**Working data**
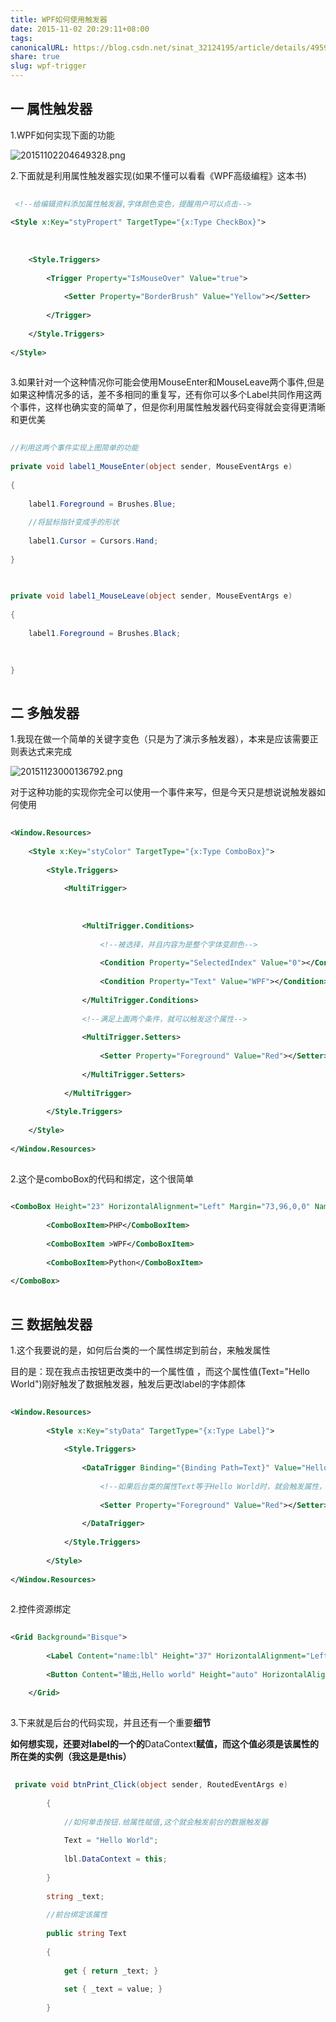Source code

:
 ```yaml
---  
title: WPF如何使用触发器  
date: 2015-11-02 20:29:11+08:00  
tags:   
canonicalURL: https://blog.csdn.net/sinat_32124195/article/details/49591553  
share: true  
slug: wpf-trigger  
---  
```

  
## 一 属性触发器  
1.WPF如何实现下面的功能  
![20151102204649328.png](/images/20151102204649328.png)  
2.下面就是利用属性触发器实现(如果不懂可以看看《WPF高级编程》这本书)  
```xml  
 <!--给编辑资料添加属性触发器,字体颜色变色，提醒用户可以点击-->  
<Style x:Key="styPropert" TargetType="{x:Type CheckBox}">  
	  
	<Style.Triggers>  
		<Trigger Property="IsMouseOver" Value="true">  
			<Setter Property="BorderBrush" Value="Yellow"></Setter>  
		</Trigger>  
	</Style.Triggers>  
</Style>  
```  
3.如果针对一个这种情况你可能会使用MouseEnter和MouseLeave两个事件,但是如果这种情况多的话，差不多相同的重复写，还有你可以多个Label共同作用这两个事件，这样也确实变的简单了，但是你利用属性触发器代码变得就会变得更清晰和更优美  
```C#  
//利用这两个事件实现上图简单的功能  
private void label1_MouseEnter(object sender, MouseEventArgs e)  
{  
	label1.Foreground = Brushes.Blue;  
	//将鼠标指针变成手的形状  
	label1.Cursor = Cursors.Hand;  
}  
  
private void label1_MouseLeave(object sender, MouseEventArgs e)  
{  
	label1.Foreground = Brushes.Black;  
  
}  
```  
## 二 多触发器   
1.我现在做一个简单的关键字变色（只是为了演示多触发器），本来是应该需要正则表达式来完成  
![20151123000136792.png](/images/20151123000136792.png)  
对于这种功能的实现你完全可以使用一个事件来写，但是今天只是想说说触发器如何使用  
```xml  
<Window.Resources>  
	<Style x:Key="styColor" TargetType="{x:Type ComboBox}">  
		<Style.Triggers>  
			<MultiTrigger>  
			     
				<MultiTrigger.Conditions>  
					<!--被选择，并且内容为是整个字体变颜色-->  
					<Condition Property="SelectedIndex" Value="0"></Condition>  
					<Condition Property="Text" Value="WPF"></Condition>  
				</MultiTrigger.Conditions>  
				<!--满足上面两个条件，就可以触发这个属性-->  
				<MultiTrigger.Setters>  
					<Setter Property="Foreground" Value="Red"></Setter>  
				</MultiTrigger.Setters>  
			</MultiTrigger>  
		</Style.Triggers>  
	</Style>  
</Window.Resources>  
```  
2.这个是comboBox的代码和绑定，这个很简单  
```xml  
<ComboBox Height="23" HorizontalAlignment="Left" Margin="73,96,0,0" Name="comboBox1" VerticalAlignment="Top" Width="120" Style="{StaticResource styColor}" SelectedIndex="0">  
		<ComboBoxItem>PHP</ComboBoxItem>  
		<ComboBoxItem >WPF</ComboBoxItem>  
		<ComboBoxItem>Python</ComboBoxItem>  
</ComboBox>  
```  
  
## 三 数据触发器  
1.这个我要说的是，如何后台类的一个属性绑定到前台，来触发属性  
  
目的是：现在我点击按钮更改类中的一个属性值 ，而这个属性值(Text="Hello World")刚好触发了数据触发器，触发后更改label的字体颜体  
```xml  
<Window.Resources>  
        <Style x:Key="styData" TargetType="{x:Type Label}">  
            <Style.Triggers>  
                <DataTrigger Binding="{Binding Path=Text}" Value="Hello World">  
                    <!--如果后台类的属性Text等于Hello World时，就会触发属性，将字体颜色改变红色-->  
                    <Setter Property="Foreground" Value="Red"></Setter>  
                </DataTrigger>  
            </Style.Triggers>  
        </Style>  
</Window.Resources>  
```  
2.控件资源绑定  
```xml  
<Grid Background="Bisque">  
        <Label Content="name:lbl" Height="37" HorizontalAlignment="Left" Margin="224,110,0,0" Name="lbl" VerticalAlignment="Top" Width="auto" Style="{StaticResource styData}" />  
        <Button Content="输出,Hello world" Height="auto" HorizontalAlignment="Left" Margin="224,204,0,0" Name="btnPrint" VerticalAlignment="Top" Width="auto" Click="btnPrint_Click" />  
    </Grid>  
```  
3.下来就是后台的代码实现，并且还有一个重要**细节**  
**如何想实现，还要对label的一个的**DataContext**赋值，而这个值必须是该属性的所在类的实例（我这是是this）**  
```c#  
 private void btnPrint_Click(object sender, RoutedEventArgs e)  
        {  
            //如何单击按钮.给属性赋值,这个就会触发前台的数据触发器  
            Text = "Hello World";  
            lbl.DataContext = this;  
        }  
        string _text;  
        //前台绑定该属性  
        public string Text  
        {  
            get { return _text; }  
            set { _text = value; }  
        }  
```
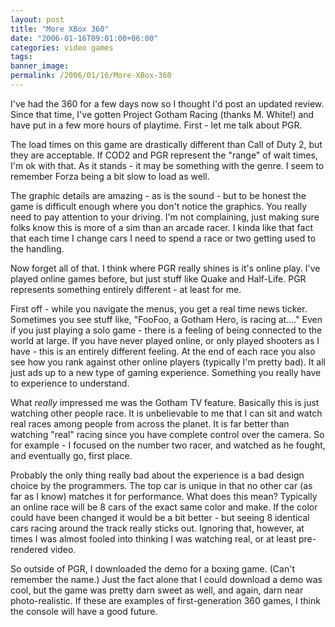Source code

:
 ```yaml
---
layout: post
title: "More XBox 360"
date: "2006-01-16T09:01:00+06:00"
categories: video games 
tags: 
banner_image: 
permalink: /2006/01/16/More-XBox-360
---
```


I've had the 360 for a few days now so I thought I'd post an updated review. Since that time, I've gotten Project Gotham Racing (thanks M. White!) and have put in a few more hours of playtime. First - let me talk about PGR.
<!--more-->
The load times on this game are drastically different than Call of Duty 2, but they are acceptable. If COD2 and PGR represent the "range" of wait times, I'm ok with that. As it stands - it may be something with the genre. I seem to remember Forza being a bit slow to load as well.

The graphic details are amazing - as is the sound - but to be honest the game is difficult enough where you don't notice the graphics. You really need to pay attention to your driving. I'm not complaining, just making sure folks know this is more of a sim than an arcade racer. I kinda like that fact that each time I change cars I need to spend a race or two getting used to the handling.

Now forget all of that. I think where PGR really shines is it's online play. I've played online games before, but just stuff like Quake and Half-Life. PGR represents something entirely different - at least for me.

First off - while you navigate the menus, you get a real time news ticker. Sometimes you see stuff like, "FooFoo, a Gotham Hero, is racing at...."  Even if you just playing a solo game - there is a feeling of being connected to the world at large. If you have never played online, or only played shooters as I have - this is an entirely different feeling. At the end of each race you also see how you rank against other online players (typically I'm pretty bad). It all just ads up to a new type of gaming experience. Something you really have to experience to understand. 

What <i>really</i> impressed me was the Gotham TV feature. Basically this is just watching other people race. It is unbelievable to me that I can sit and watch real races among people from across the planet. It is far better than watching "real" racing since you have complete control over the camera. So for example - I focused on the number two racer, and watched as he fought, and eventually go, first place. 

Probably the only thing really bad about the experience is a bad design choice by the programmers. The top car is unique in that no other car (as far as I know) matches it for performance. What does this mean? Typically an online race will be 8 cars of the exact same color and make. If the color could have been changed it would be a bit better - but seeing 8 identical cars racing around the track really sticks out. Ignoring that, however, at times I was almost fooled into thinking I was watching real, or at least pre-rendered video. 

So outside of PGR, I downloaded the demo for a boxing game. (Can't remember the name.) Just the fact alone that I could download a demo was cool, but the game was pretty darn sweet as well, and again, darn near photo-realistic. If these are examples of first-generation 360 games, I think the console will have a good future.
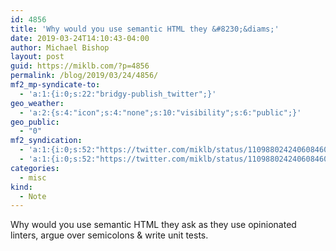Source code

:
 ```yaml
---
id: 4856
title: 'Why would you use semantic HTML they &#8230;&diams;'
date: 2019-03-24T14:10:43-04:00
author: Michael Bishop
layout: post
guid: https://miklb.com/?p=4856
permalink: /blog/2019/03/24/4856/
mf2_mp-syndicate-to:
  - 'a:1:{i:0;s:22:"bridgy-publish_twitter";}'
geo_weather:
  - 'a:2:{s:4:"icon";s:4:"none";s:10:"visibility";s:6:"public";}'
geo_public:
  - "0"
mf2_syndication:
  - 'a:1:{i:0;s:52:"https://twitter.com/miklb/status/1109880242406084609";}'
  - 'a:1:{i:0;s:52:"https://twitter.com/miklb/status/1109880242406084609";}'
categories:
  - misc
kind:
  - Note
---
```

Why would you use semantic HTML they ask as they use opinionated linters, argue over semicolons & write unit tests.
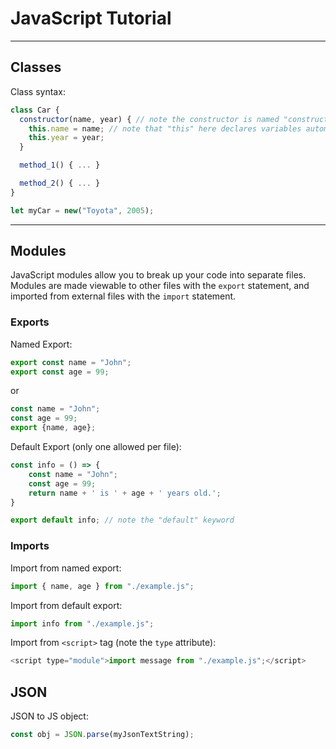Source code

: # JavaScript Tutorial

---
## Classes

Class syntax:
```js
class Car {
  constructor(name, year) { // note the constructor is named "constructor()"
    this.name = name; // note that "this" here declares variables automatically
    this.year = year;
  }

  method_1() { ... }

  method_2() { ... }
}

let myCar = new("Toyota", 2005);
```

---
## Modules

JavaScript modules allow you to break up your code into separate files. Modules are made viewable to other files with the `export` statement, and imported from external files with the `import` statement.

### Exports

Named Export:
```js
export const name = "John";
export const age = 99;
```
or
```js
const name = "John";
const age = 99;
export {name, age};
```

Default Export (only one allowed per file):
```js
const info = () => {
    const name = "John";
    const age = 99;
    return name + ' is ' + age + ' years old.';
}

export default info; // note the "default" keyword
```

### Imports

Import from named export:
```js
import { name, age } from "./example.js";
```

Import from default export:
```js
import info from "./example.js";
```

Import from `<script>` tag (note the `type` attribute):
```js
<script type="module">import message from "./example.js";</script>
```

## JSON

JSON to JS object:
```js
const obj = JSON.parse(myJsonTextString);
```
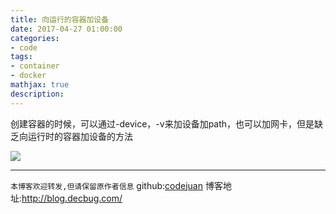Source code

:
```yaml
---
title: 向运行的容器加设备
date: 2017-04-27 01:00:00
categories:
- code
tags:
- container
- docker
mathjax: true
description: 
---
```


创建容器的时候，可以通过-device，-v来加设备加path，也可以加网卡，但是缺乏向运行时的容器加设备的方法

<!--more-->

![](https://cloud.githubusercontent.com/assets/5423628/25509049/b7c78df0-2be8-11e7-8149-3182dacf6d03.png)

----------------------------

`本博客欢迎转发,但请保留原作者信息`
github:[codejuan](https://github.com/CodeJuan)
博客地址:http://blog.decbug.com/



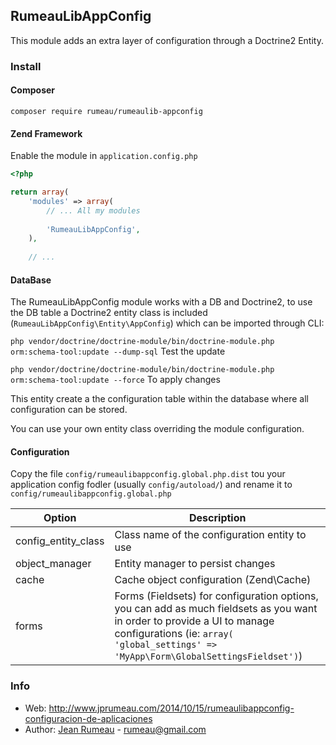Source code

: ## RumeauLibAppConfig ##

This module adds an extra layer of configuration through a Doctrine2 Entity.

### Install ###

#### Composer ####

```composer require rumeau/rumeaulib-appconfig```

#### Zend Framework ####

Enable the module in `application.config.php`

```php
<?php

return array(
    'modules' => array(
        // ... All my modules
        
        'RumeauLibAppConfig',
    ),
    
    // ...
```

#### DataBase ####

The RumeauLibAppConfig module works with a DB and Doctrine2, to use the DB table
a Doctrine2 entity class is included (`RumeauLibAppConfig\Entity\AppConfig`) which can
be imported through CLI:
 
`php vendor/doctrine/doctrine-module/bin/doctrine-module.php orm:schema-tool:update --dump-sql` Test the update

`php vendor/doctrine/doctrine-module/bin/doctrine-module.php orm:schema-tool:update --force` To apply changes

This entity create a the configuration table within the database where all configuration can be stored.

You can use your own entity class overriding the module configuration.

#### Configuration ####

Copy the file `config/rumeaulibappconfig.global.php.dist` tou your application config fodler (usually `config/autoload/`) and rename it to `config/rumeaulibappconfig.global.php`

|Option|Description|
|-------------------|-------------------------------------------------------------------------------|
|config_entity_class|Class name of the configuration entity to use|
|object_manager|Entity manager to persist changes|
|cache|Cache object configuration (Zend\Cache)
|forms|Forms (Fieldsets) for configuration options, you can add as much fieldsets as you want in order to provide a UI to manage configurations (ie: `array( 'global_settings' => 'MyApp\Form\GlobalSettingsFieldset')`)|

### Info ###

* Web: http://www.jprumeau.com/2014/10/15/rumeaulibappconfig-configuracion-de-aplicaciones
* Author: [Jean Rumeau](http://www.jprumeau.com/) - <rumeau@gmail.com> 
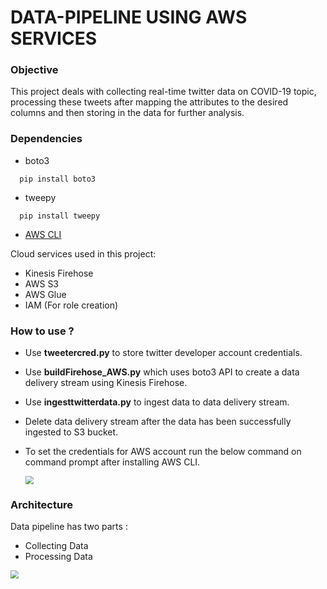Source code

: # DATA-PIPELINE USING AWS SERVICES

### Objective

This project deals with collecting real-time twitter data on COVID-19 topic, processing these tweets after mapping the attributes to the desired columns and then storing in the data for further analysis.

### Dependencies

* boto3
```shell
  pip install boto3
```
* tweepy
```shell
  pip install tweepy
  ```
* [AWS CLI](https://docs.aws.amazon.com/cli/latest/userguide/cli-chap-install.html)

 Cloud services used in this project:

* Kinesis Firehose
* AWS S3
* AWS Glue
* IAM (For role creation)

### How to use ?

* Use **tweetercred.py** to store twitter developer account credentials.

* Use **buildFirehose_AWS.py**  which uses boto3 API to create a data delivery stream using Kinesis Firehose.

* Use **ingesttwitterdata.py** to ingest data to data delivery stream.

* Delete data delivery stream after the data has been successfully ingested to S3 bucket.  

* To set the credentials for AWS account run the below command on command prompt after installing AWS CLI. 

   <img src="https://gaurav-personal-version-control.s3.amazonaws.com/cmd_updated.jpeg" style="zoom:80%;" />

### Architecture

Data pipeline has two parts :

* Collecting Data
* Processing Data

<img src="https://gaurav-personal-version-control.s3.amazonaws.com/Data-Pipeline-Architecture_updated.jpeg" style="zoom:80%;" />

**Problem details**
Scan the material above for "Left". Copy every line where it appears.

**Output of the task**
<ComboBox Height="23" HorizontalAlignment="Left" Margin="73,96,0,0" Name="comboBox1" VerticalAlignment="Top" Width="120" Style="{StaticResource styColor}" SelectedIndex="0">  
        <Label Content="name:lbl" Height="37" HorizontalAlignment="Left" Margin="224,110,0,0" Name="lbl" VerticalAlignment="Top" Width="auto" Style="{StaticResource styData}" />  
        <Button Content="输出,Hello world" Height="auto" HorizontalAlignment="Left" Margin="224,204,0,0" Name="btnPrint" VerticalAlignment="Top" Width="auto" Click="btnPrint_Click" />  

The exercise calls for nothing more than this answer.